Konuk Yazar-Aydınlarocagı.org
Prof.Dr.Mustafa Erkal-Aydınlar Ocağı Genel Başkanı
18 Ekim 2011
Anayasa Tuzağı ve ''Emperyal Devlet''
Yeni Anayasa çalışmalarında uzlaşma komisyonu işi aceleye getirmemelidir. Belirli bir tarihe kadar bu çalışmalar bitecek diyenlerin anlaşılan ellerinde hazır ve ısmarlama bir anayasa vardır. Yeni anayasa çalışmaları devletin ülkesi ve milleti ile bölünmez bütünlüğünü ortadan kaldırmak ve ülkenin ve Türk Milletinin ufalanması amacı ile yapılmaz. Devletin üniter yapısı, ülkesi ve milleti ile bölünmez bütünlüğü, Türk Milleti, Türk kimliği, milliyetçilik gibi kavramları ve Türkiye Cumhuriyetini kuran iradeyi içlerine sindiremeyenlere teslim olunmamalıdır. Anayasanın başlangıç kısmının tartışılacak bir tarafı yoktur. Ancak, etnik ırkçı ve etnik özürlü olanlar bundan rahatsız olabilir. Türklük ve Türk kimliği etnik bir sıfat değildir ki, etnik çağrışım yapabilsin. Türk Milleti milletleşme sürecinden geriye döndürülüp etnik ve mezhep asabiyetine, taassubuna teslim edilmemelidir. Demokrasi ile milletleşme arasında çok yakın bir bağ vardır. Demokrasi ile ırkçılık bağdaşmaz. Etnik ırkçılığa teslim olacak bir anayasa hazırlık çalışmasını kimse demokratik diye yutturmaya kalkmasın. Farklılıklar bütünü zedelemediği ölçüde demokrasi işleyebilir.

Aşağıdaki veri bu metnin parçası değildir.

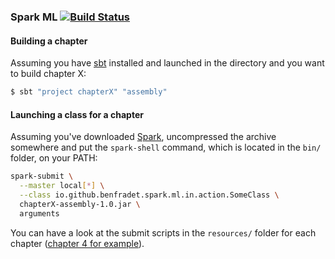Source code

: ### Spark ML [![Build Status](https://travis-ci.org/BenFradet/spark-ml-in-action.svg?branch=master)](https://travis-ci.org/BenFradet/spark-ml-in-action)

#### Building a chapter

Assuming you have [sbt](http://www.scala-sbt.org/) installed and launched in
the directory and you want to build chapter X:

```bash
$ sbt "project chapterX" "assembly"
```

#### Launching a class for a chapter

Assuming you've downloaded [Spark](http://spark.apache.org/downloads.html),
uncompressed the archive somewhere and put the `spark-shell` command,
which is located in the `bin/` folder, on your PATH:

```bash
spark-submit \
  --master local[*] \
  --class io.github.benfradet.spark.ml.in.action.SomeClass \
  chapterX-assembly-1.0.jar \
  arguments
```

You can have a look at the submit scripts in the `resources/` folder for each
chapter ([chapter 4 for example](chapter4/src/main/resources/)).
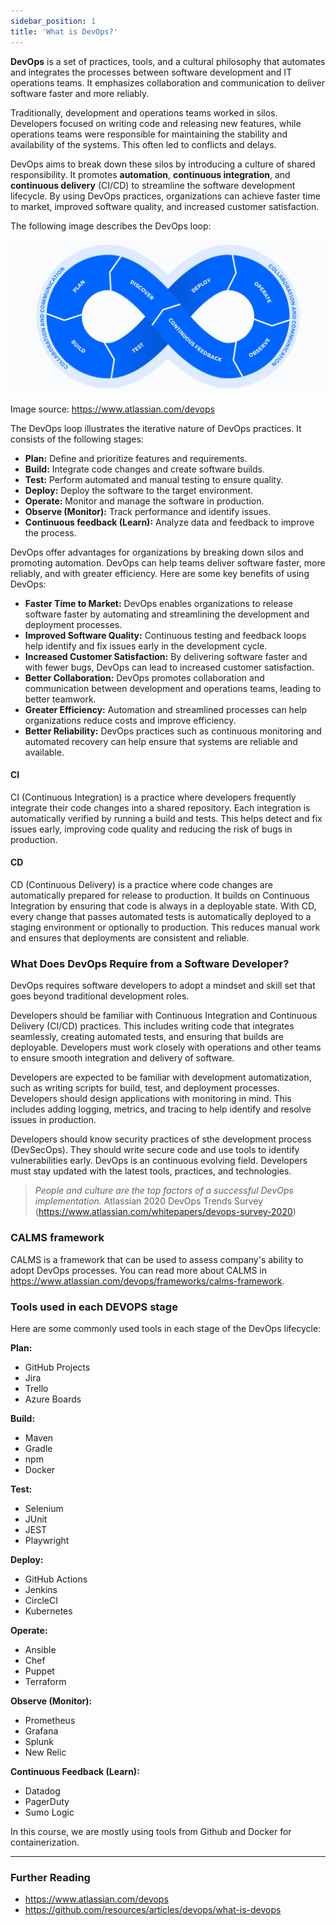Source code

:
 ```yaml
---
sidebar_position: 1
title: 'What is DevOps?'
---
```

**DevOps** is a set of practices, tools, and a cultural philosophy that automates and integrates the processes between software development and IT operations teams. It emphasizes collaboration and communication to deliver software faster and more reliably.

Traditionally, development and operations teams worked in silos. Developers focused on writing code and releasing new features, while operations teams were responsible for maintaining the stability and availability of the systems. This often led to conflicts and delays.

DevOps aims to break down these silos by introducing a culture of shared responsibility. It promotes **automation**, **continuous integration**, and **continuous delivery** (CI/CD) to streamline the software development lifecycle. By using DevOps practices, organizations can achieve faster time to market, improved software quality, and increased customer satisfaction.

The following image describes the DevOps loop:

![DevOps loop](./img/devops_loop.png)

Image source: https://www.atlassian.com/devops

The DevOps loop illustrates the iterative nature of DevOps practices. It consists of the following stages:

*   **Plan:** Define and prioritize features and requirements.
*   **Build:** Integrate code changes and create software builds.
*   **Test:** Perform automated and manual testing to ensure quality.
*   **Deploy:** Deploy the software to the target environment.
*   **Operate:** Monitor and manage the software in production.
*   **Observe (Monitor):** Track performance and identify issues.
*   **Continuous feedback (Learn):** Analyze data and feedback to improve the process.

DevOps offer advantages for organizations by breaking down silos and promoting automation. DevOps can help teams deliver software faster, more reliably, and with greater efficiency. Here are some key benefits of using DevOps:

*   **Faster Time to Market:** DevOps enables organizations to release software faster by automating and streamlining the development and deployment processes.
*   **Improved Software Quality:** Continuous testing and feedback loops help identify and fix issues early in the development cycle.
*   **Increased Customer Satisfaction:** By delivering software faster and with fewer bugs, DevOps can lead to increased customer satisfaction.
*   **Better Collaboration:** DevOps promotes collaboration and communication between development and operations teams, leading to better teamwork.
*   **Greater Efficiency:** Automation and streamlined processes can help organizations reduce costs and improve efficiency.
*   **Better Reliability:** DevOps practices such as continuous monitoring and automated recovery can help ensure that systems are reliable and available.

#### CI
CI (Continuous Integration) is a practice where developers frequently integrate their code changes into a shared repository. Each integration is automatically verified by running a build and tests. This helps detect and fix issues early, improving code quality and reducing the risk of bugs in production.

#### CD
CD (Continuous Delivery) is a practice where code changes are automatically prepared for release to production. It builds on Continuous Integration by ensuring that code is always in a deployable state. With CD, every change that passes automated tests is automatically deployed to a staging environment or optionally to production. This reduces manual work and ensures that deployments are consistent and reliable.

### What Does DevOps Require from a Software Developer?
DevOps requires software developers to adopt a mindset and skill set that goes beyond traditional development roles. 

Developers should be familiar with Continuous Integration and Continuous Delivery (CI/CD) practices. This includes writing code that integrates seamlessly, creating automated tests, and ensuring that builds are deployable.  Developers must work closely with operations and other teams to ensure smooth integration and delivery of software.

Developers are expected to be familiar with development automatization, such as writing scripts for build, test, and deployment processes. Developers should design applications with monitoring in mind. This includes adding logging, metrics, and tracing to help identify and resolve issues in production.

Developers should know security practices of sthe development process (DevSecOps). They should write secure code and use tools to identify vulnerabilities early. DevOps is an continuous evolving field. Developers must stay updated with the latest tools, practices, and technologies.

> *People and culture are the top factors of a successful DevOps implementation.*
> Atlassian 2020 DevOps Trends Survey (https://www.atlassian.com/whitepapers/devops-survey-2020)

### CALMS framework

CALMS is a framework that can be used to assess company's ability to adopt DevOps processes. You can read more about CALMS in https://www.atlassian.com/devops/frameworks/calms-framework.

### Tools used in each DEVOPS stage
Here are some commonly used tools in each stage of the DevOps lifecycle:

**Plan:**
  - GitHub Projects
  - Jira
  - Trello
  - Azure Boards
 
**Build:**
  - Maven
  - Gradle
  - npm
  - Docker

**Test:**
  - Selenium
  - JUnit
  - JEST
  - Playwright

**Deploy:**
  - GitHub Actions
  - Jenkins
  - CircleCI
  - Kubernetes

**Operate:**
  - Ansible
  - Chef
  - Puppet
  - Terraform

**Observe (Monitor):**
  - Prometheus
  - Grafana
  - Splunk
  - New Relic

**Continuous Feedback (Learn):**
  - Datadog
  - PagerDuty
  - Sumo Logic

In this course, we are mostly using tools from Github and Docker for containerization.

---
### Further Reading
- https://www.atlassian.com/devops
- https://github.com/resources/articles/devops/what-is-devops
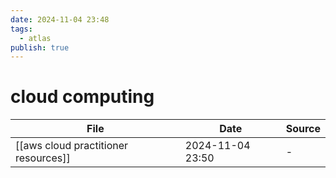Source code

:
 ```yaml
---
date: 2024-11-04 23:48
tags:
  - atlas
publish: true
---
```

# cloud computing

<!-- QueryToSerialize: TABLE date as "Date", sources as "Source" FROM "content/🥷🏽 jutsus" WHERE contains(tags, "cloud-computing") -->
<!-- SerializedQuery: TABLE date as "Date", sources as "Source" FROM "content/🥷🏽 jutsus" WHERE contains(tags, "cloud-computing") -->

| File                                                                                          | Date             | Source |
| --------------------------------------------------------------------------------------------- | ---------------- | ------ |
| [[aws cloud practitioner resources]] | 2024-11-04 23:50 | \-     |
<!-- SerializedQuery END -->


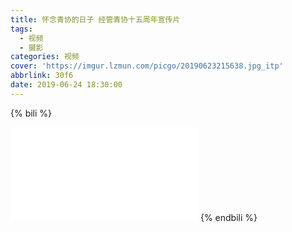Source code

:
 ```yaml
---
title: 怀念青协的日子 经管青协十五周年宣传片
tags:
  - 视频
  - 摄影
categories: 视频
cover: 'https://imgur.lzmun.com/picgo/20190623215638.jpg_itp'
abbrlink: 30f6
date: 2019-06-24 18:30:00
---
```


{% bili %}
  <iframe src="//player.bilibili.com/player.html?aid=56764936&cid=56764936" scrolling="no" border="0" frameborder="no" framespacing="0" allowfullscreen="true"> </iframe>
{% endbili %}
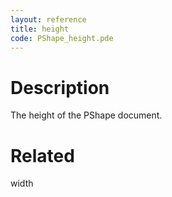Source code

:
 ```yaml
---
layout: reference
title: height
code: PShape_height.pde
---
```


# Description

The height of the PShape document.

# Related

width
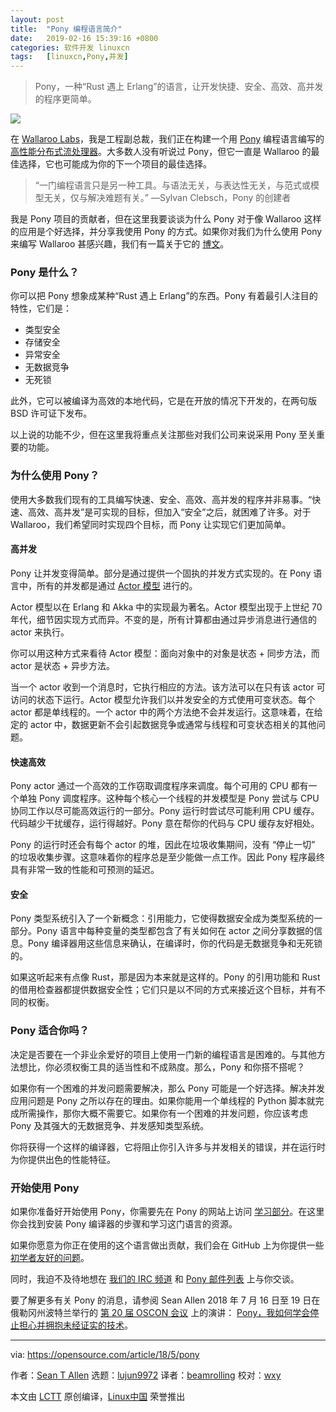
 ```yaml
---
layout: post
title:	"Pony 编程语言简介"
date:	2019-02-16 15:39:16 +0800 
categories:	软件开发 linuxcn 
tags:	[linuxcn,Pony,并发]
---
```




> 
> Pony，一种“Rust 遇上 Erlang”的语言，让开发快捷、安全、高效、高并发的程序更简单。
> 
> 
> 


![](/Asserts/Images//attachment/album/201902/16/153836veesmpo2c33q1jcs.jpg)


在 [Wallaroo Labs](http://www.wallaroolabs.com/)，我是工程副总裁，我们正在构建一个用 [Pony](https://www.ponylang.org/) 编程语言编写的 [高性能分布式流处理器](https://github.com/wallaroolabs/wallaroo)。大多数人没有听说过 Pony，但它一直是 Wallaroo 的最佳选择，它也可能成为你的下一个项目的最佳选择。



> 
> “一门编程语言只是另一种工具。与语法无关，与表达性无关，与范式或模型无关，仅与解决难题有关。” —Sylvan Clebsch，Pony 的创建者
> 
> 
> 


我是 Pony 项目的贡献者，但在这里我要谈谈为什么 Pony 对于像 Wallaroo 这样的应用是个好选择，并分享我使用 Pony 的方式。如果你对我们为什么使用 Pony 来编写 Wallaroo 甚感兴趣，我们有一篇关于它的 [博文](https://blog.wallaroolabs.com/2017/10/why-we-used-pony-to-write-wallaroo/)。


### Pony 是什么？


你可以把 Pony 想象成某种“Rust 遇上 Erlang”的东西。Pony 有着最引人注目的特性，它们是：


* 类型安全
* 存储安全
* 异常安全
* 无数据竞争
* 无死锁


此外，它可以被编译为高效的本地代码，它是在开放的情况下开发的，在两句版 BSD 许可证下发布。


以上说的功能不少，但在这里我将重点关注那些对我们公司来说采用 Pony 至关重要的功能。


### 为什么使用 Pony？


使用大多数我们现有的工具编写快速、安全、高效、高并发的程序并非易事。“快速、高效、高并发”是可实现的目标，但加入“安全”之后，就困难了许多。对于 Wallaroo，我们希望同时实现四个目标，而 Pony 让实现它们更加简单。


#### 高并发


Pony 让并发变得简单。部分是通过提供一个固执的并发方式实现的。在 Pony 语言中，所有的并发都是通过 [Actor 模型](https://en.wikipedia.org/wiki/Actor_model) 进行的。


Actor 模型以在 Erlang 和 Akka 中的实现最为著名。Actor 模型出现于上世纪 70 年代，细节因实现方式而异。不变的是，所有计算都由通过异步消息进行通信的 actor 来执行。


你可以用这种方式来看待 Actor 模型：面向对象中的对象是状态 + 同步方法，而 actor 是状态 + 异步方法。


当一个 actor 收到一个消息时，它执行相应的方法。该方法可以在只有该 actor 可访问的状态下运行。Actor 模型允许我们以并发安全的方式使用可变状态。每个 actor 都是单线程的。一个 actor 中的两个方法绝不会并发运行。这意味着，在给定的 actor 中，数据更新不会引起数据竞争或通常与线程和可变状态相关的其他问题。


#### 快速高效


Pony actor 通过一个高效的工作窃取调度程序来调度。每个可用的 CPU 都有一个单独 Pony 调度程序。这种每个核心一个线程的并发模型是 Pony 尝试与 CPU 协同工作以尽可能高效运行的一部分。Pony 运行时尝试尽可能利用 CPU 缓存。代码越少干扰缓存，运行得越好。Pony 意在帮你的代码与 CPU 缓存友好相处。


Pony 的运行时还会有每个 actor 的堆，因此在垃圾收集期间，没有 “停止一切” 的垃圾收集步骤。这意味着你的程序总是至少能做一点工作。因此 Pony 程序最终具有非常一致的性能和可预测的延迟。


#### 安全


Pony 类型系统引入了一个新概念：引用能力，它使得数据安全成为类型系统的一部分。Pony 语言中每种变量的类型都包含了有关如何在 actor 之间分享数据的信息。Pony 编译器用这些信息来确认，在编译时，你的代码是无数据竞争和无死锁的。


如果这听起来有点像 Rust，那是因为本来就是这样的。Pony 的引用功能和 Rust 的借用检查器都提供数据安全性；它们只是以不同的方式来接近这个目标，并有不同的权衡。


### Pony 适合你吗？


决定是否要在一个非业余爱好的项目上使用一门新的编程语言是困难的。与其他方法想比，你必须权衡工具的适当性和不成熟度。那么，Pony 和你搭不搭呢？


如果你有一个困难的并发问题需要解决，那么 Pony 可能是一个好选择。解决并发应用问题是 Pony 之所以存在的理由。如果你能用一个单线程的 Python 脚本就完成所需操作，那你大概不需要它。如果你有一个困难的并发问题，你应该考虑 Pony 及其强大的无数据竞争、并发感知类型系统。


你将获得一个这样的编译器，它将阻止你引入许多与并发相关的错误，并在运行时为你提供出色的性能特征。


### 开始使用 Pony


如果你准备好开始使用 Pony，你需要先在 Pony 的网站上访问 [学习部分](https://www.ponylang.org/learn/)。在这里你会找到安装 Pony 编译器的步骤和学习这门语言的资源。


如果你愿意为你正在使用的这个语言做出贡献，我们会在 GitHub 上为你提供一些 [初学者友好的问题](https://github.com/ponylang/ponyc/issues?q=is%3Aissue+is%3Aopen+label%3A%22complexity%3A+beginner+friendly%22)。


同时，我迫不及待地想在 [我们的 IRC 频道](https://webchat.freenode.net/?channels=%23ponylang) 和 [Pony 邮件列表](https://pony.groups.io/g/user) 上与你交谈。


要了解更多有关 Pony 的消息，请参阅 Sean Allen 2018 年 7 月 16 日至 19 日在俄勒冈州波特兰举行的 [第 20 届 OSCON 会议](https://conferences.oreilly.com/oscon/oscon-or) 上的演讲： [Pony，我如何学会停止担心并拥抱未经证实的技术](https://conferences.oreilly.com/oscon/oscon-or/public/schedule/speaker/213590)。




---


via: <https://opensource.com/article/18/5/pony>


作者：[Sean T Allen](https://opensource.com/users/seantallen) 选题：[lujun9972](https://github.com/lujun9972) 译者：[beamrolling](https://github.com/beamrolling) 校对：[wxy](https://github.com/wxy)


本文由 [LCTT](https://github.com/LCTT/TranslateProject) 原创编译，[Linux中国](https://linux.cn/) 荣誉推出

Anayasada modası geçmiş, Batılı ülkelerin bile artık uzaklaştığı çok kültürlülüğü çağrıştıran ifadelere ve grup haklarına yer verilmemelidir. Kolektif haklar değil; her fert için eşit, geçerli hak ve hürriyetler esastır. 1982 Anayasasının 66. Maddesi ayrımcılığı, etnik taassubu ve etnosantrizmi reddeder. Türkiye Cumhuriyeti vatandaşlarını bütünü ile milli kimlikte kucaklamak en isabetli yoldur. Türkiyelilik saçmalamaları aynı coğrafyayı paylaşmanın ötesinde kültürel bir kimlik olamaz. Anayasal vatandaşlık gibi özentiler de ismi konmamış bir çocuk veya cami avlusunda bulunmuş bir bebek gibidir.
Türkiye Cumhuriyeti hükümetleri her şeyden evvel Milli Mücadele ve onun tacı olan Cumhuriyete, Devletin temel kuruluş ve varoluş gerekçeleri ile uzlaşmak, onlara sadakatle bağlı kalmak zorundadırlar. Böyle yapılmadığı takdirde hazırlanacak yeni bir anayasa sakat bir doğum gibi olacaktır.
Bu iktidarın en büyük yanlışı genelde aldığı sağ oylarla bağdaşmayacak bir şekilde dün aşırı sol olup bugün neoliberalleşen, kendi ülkesi ile başkaları adına kavgalı bir kesimin etki alanına girmiş olmasıdır. Ortadoğuda Müslüman kanı akıtan emperyalist gücün emrine girmiş ve onunla işbirliği yapan sözde İslamcı bazı çevreler de bu liboş takımının ortaklarıdır. Türkiyeyi Türkiye yapan değerleri yok sayarak düzenlenecek bir Anayasanın yeri ancak çöp sepeti olabilir.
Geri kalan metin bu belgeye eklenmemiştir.